Segundo a PM, a mulher entrou em conflito com os agentes de segurança no momento em que foi detida por desacato e durante atendimento a um chamado por perturbação de sossego. De acordo com o boletim de ocorrência, a equipe policial foi recebida de forma hostil pela mulher, que xingou os militares e mordeu a mão de um deles.
Conforme a PM, foi dada voz de prisão à mulher por desacato à autoridade. Ainda segundo o registro policial, a suspeita bateu a cabeça e chutou a porta da viatura policial por diversas vezes, o que danificou uma das portas do veículo.
Também consta no boletim que os policiais apreenderam três celulares e três aparelhos de som que estavam na varanda da casa, direcionados para a rua, ao lado de várias garrafas de cerveja.
Registros não são numerosos, diz PM
Em entrevista ao Estado de Minas, o tenente-coronel Flávio Santiago, chefe do Departamento de Comunicação da Polícia Militar mineira, afirmou que os casos de violência policial no estado não são numerosos. "Não podemos falar em aumento [de casos de agressões envolvendo policiais]. É muito pouco representativo, mas ainda sim vamos tratar com muito rigor, pois a PM não compactua com desvio de conduta", declarou.
A reportagem solicitou à Corregedoria da PM o número de investigações de casos de agressões por policiais e o número de exonerações de agentes registradas neste ano em Minas, mas, até a publicação desta matéria, não obteve resposta.
Em nota, a Polícia Militar informou que preza pela lisura e transparência de suas ações e que, quando há necessidade de apurar algum fato relacionado à atuação policial-militar, a instituição o faz por iniciativa própria. A PM ainda afirma que realiza treinamentos continuados de toda a tropa, inclusive com capacitações bienais.
O Brasil registrou 6.145 mortes decorrentes de intervenções policiais em 2021. Dessas, 114 aconteceram em Minas, segundo dados publicados no Anuário Brasileiro de Segurança Pública.
CÂMERAS As ocorrências em Juiz de Fora e Paineiras chamam a atenção pelas imagens, que registraram as cenas de violência gravadas por equipamentos de segurança e celulares de testemunhas. A utilização de câmeras nos uniformes dos policiais é vista por especialistas como uma forma de coibir ações violentas e já tem exemplos bem-sucedidos no Brasil.

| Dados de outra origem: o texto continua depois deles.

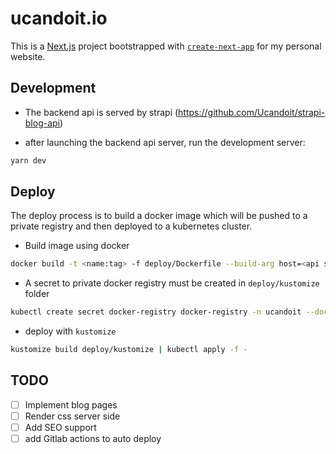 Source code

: # ucandoit.io

This is a [Next.js](https://nextjs.org/) project bootstrapped with [`create-next-app`](https://github.com/vercel/next.js/tree/canary/packages/create-next-app) for my personal website.

## Development

- The backend api is served by strapi (<https://github.com/Ucandoit/strapi-blog-api>)

- after launching the backend api server, run the development server:

```bash
yarn dev
```

## Deploy

The deploy process is to build a docker image which will be pushed to a private registry and then deployed to a kubernetes cluster.

- Build image using docker

```bash
docker build -t <name:tag> -f deploy/Dockerfile --build-arg host=<api server> .
```

- A secret to private docker registry must be created in `deploy/kustomize` folder

```bash
kubectl create secret docker-registry docker-registry -n ucandoit --docker-server=<registry> --docker-username=<USER> --docker-password=<PASSWORD> --dry-run=client -o yaml > secret-registry.yaml
```

- deploy with `kustomize`

```bash
kustomize build deploy/kustomize | kubectl apply -f -
```

## TODO

- [ ] Implement blog pages
- [ ] Render css server side
- [ ] Add SEO support
- [ ] add Gitlab actions to auto deploy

Em Minas, a ideia chegou a ser defendida pelo então candidato ao governo Romeu Zema (Novo) na campanha eleitoral de 2018. Na ocasião, o atual governador afirmou que a instalação das câmeras ajudaria os policiais no combate ao crime. No entanto, a medida ainda não foi aplicada. À reportagem, a PM afirmou que o cronograma de distribuição dos equipamentos está sendo elaborado, com previsão de implementação ainda no segundo semestre deste ano.
Em São Paulo, a medida foi adotada e surtiu efeito. O número de vítimas de letalidade policial no estado caiu 30% no ano passado em relação a 2020. Dados de pesquisa realizada por membros do Fórum Brasileiro de Segurança Pública ainda mostraram que em 2021 houve uma redução de 47% na letalidade provocada pelos batalhões que faziam parte do programa de uso de câmeras nas fardas, ao passo que, nos demais, a queda foi de apenas 16,5% em comparação ao ano anterior.